Sub-Saharan Africa has 24% of the global burden of disease, yet only 3% of the world’s healthcare workforce. Recently, these statistics have become especially salient with the current Ebola outbreak. The recruitment and retention of physicians in these countries is challenging, especially with the lack of medical schools.
In Namibia, the first medical school was founded in 2010 and the first class of students will graduate this December. Filmmaker and Vanderbilt University medical student Trisha Pasricha captured the journey of medical students at the University of Namibia in her short film, “A Doctor of My Own.” The Program of African Studies and IPD hosted a screening with a Q&A session with Pasricha on Tuesday as part of International Education Week at Northwestern.
The University of Namibia School of Medicine was funded in part by the Medical Education Partnership Initiative (MEPI), a part of the U.S. President’s Emergency Plan for AIDS Relief (PEPFAR). In the documentary, multiple medical students mentioned the high-quality facilities in interviews, with clips of the school to support their claims. However, as one professor in the film remarked, “Buildings don’t make a school. People make a school.” The emphasis of the school is on the students and, as such, a curriculum has been devised and tailored specifically for their needs in the context of health in Namibia.
Many of the students in the film expressed the sentiment that they feel a “huge social responsibility” or “requirement” to heal their country from within and give back to their communities.
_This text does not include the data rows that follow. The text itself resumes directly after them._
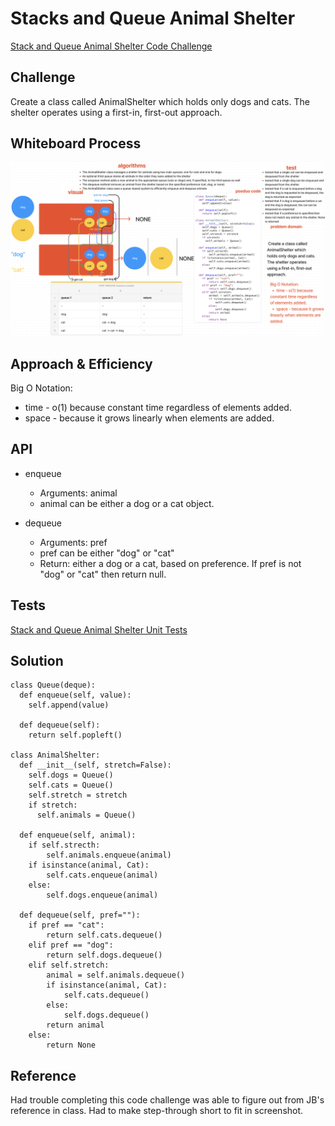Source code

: # Stacks and Queue Animal Shelter

[Stack and Queue Animal Shelter Code Challenge](https://github.com/deshondixon/data-structures-and-algorithms/blob/main/python/code_challenges/stack_queue_animal_shelter.py)

## Challenge
<!-- Description of the challenge -->

Create a class called AnimalShelter which holds only dogs and cats.
The shelter operates using a first-in, first-out approach.

## Whiteboard Process
<!-- Embedded whiteboard image -->

![WhiteBoard](./animal_shelter.png)

## Approach & Efficiency
<!-- What approach did you take? Why? What is the Big O space/time for this approach? -->

Big O Notation:

- time - o(1) because constant time regardless of elements added.
- space - because it grows linearly when elements are added.
## API
<!-- Description of each method publicly available to your Stack and Queue-->

- enqueue
    - Arguments: animal
    - animal can be either a dog or a cat object.

- dequeue
    - Arguments: pref
    - pref can be either "dog" or "cat"
    - Return: either a dog or a cat, based on preference.
    If pref is not "dog" or "cat" then return null.

## Tests

[Stack and Queue Animal Shelter Unit Tests](https://github.com/deshondixon/data-structures-and-algorithms/blob/main/python/tests/code_challenges/test_stack_queue_animal_shelter.py)

## Solution

    class Queue(deque):
      def enqueue(self, value):
        self.append(value)

      def dequeue(self):
        return self.popleft()

    class AnimalShelter:
      def __init__(self, stretch=False):
        self.dogs = Queue()
        self.cats = Queue()
        self.stretch = stretch
        if stretch:
          self.animals = Queue()

      def enqueue(self, animal):
        if self.strecth:
            self.animals.enqueue(animal)
        if isinstance(animal, Cat):
            self.cats.enqueue(animal)
        else:
            self.dogs.enqueue(animal)

      def dequeue(self, pref=""):
        if pref == "cat":
            return self.cats.dequeue()
        elif pref == "dog":
            return self.dogs.dequeue()
        elif self.stretch:
            animal = self.animals.dequeue()
            if isinstance(animal, Cat):
                self.cats.dequeue()
            else:
                self.dogs.dequeue()
            return animal
        else:
            return None

## Reference

Had trouble completing this code challenge was able to figure out from JB's reference in class. Had to make step-through short to fit in screenshot.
Despite the passion and determination of the students, finding doctors to work in the rural clinics proves challenging. The lack of resources, tools, and clinicians, prevents a doctor from doing his job well, as one of the students described. For this reason, as well as financial ones, many physicians emigrate to urban areas or to other countries to practice.
One way the University of Namibia is working against this trend is through a mandatory one-month rural community project in their third year of school. Field experience in rural clinics increased students’ desires to work in such environments in the future. As the students graduate in December, Pasricha plans to follow up with them and see if the ones keen on rural work ultimately pursued it.
Another method is the quota system the University of Namibia has in place, requiring a certain number of students from each region of the country. The students are high-achieving high-schoolers who score well on a standardized exam, analogous to the SAT. By bringing students from all areas, including the most rural, it makes it more likely that students will return to their home communities, increasing the spread of doctors throughout the nation.
Students, faculty members, and Evanston community members attended the film screening. The film was released in 2012 but has become more popular after the current Ebola outbreak. It has not yet been shown in Namibia, but Pasricha hopes to host a private screening with the student stars of the documentary when she returns to Namibia.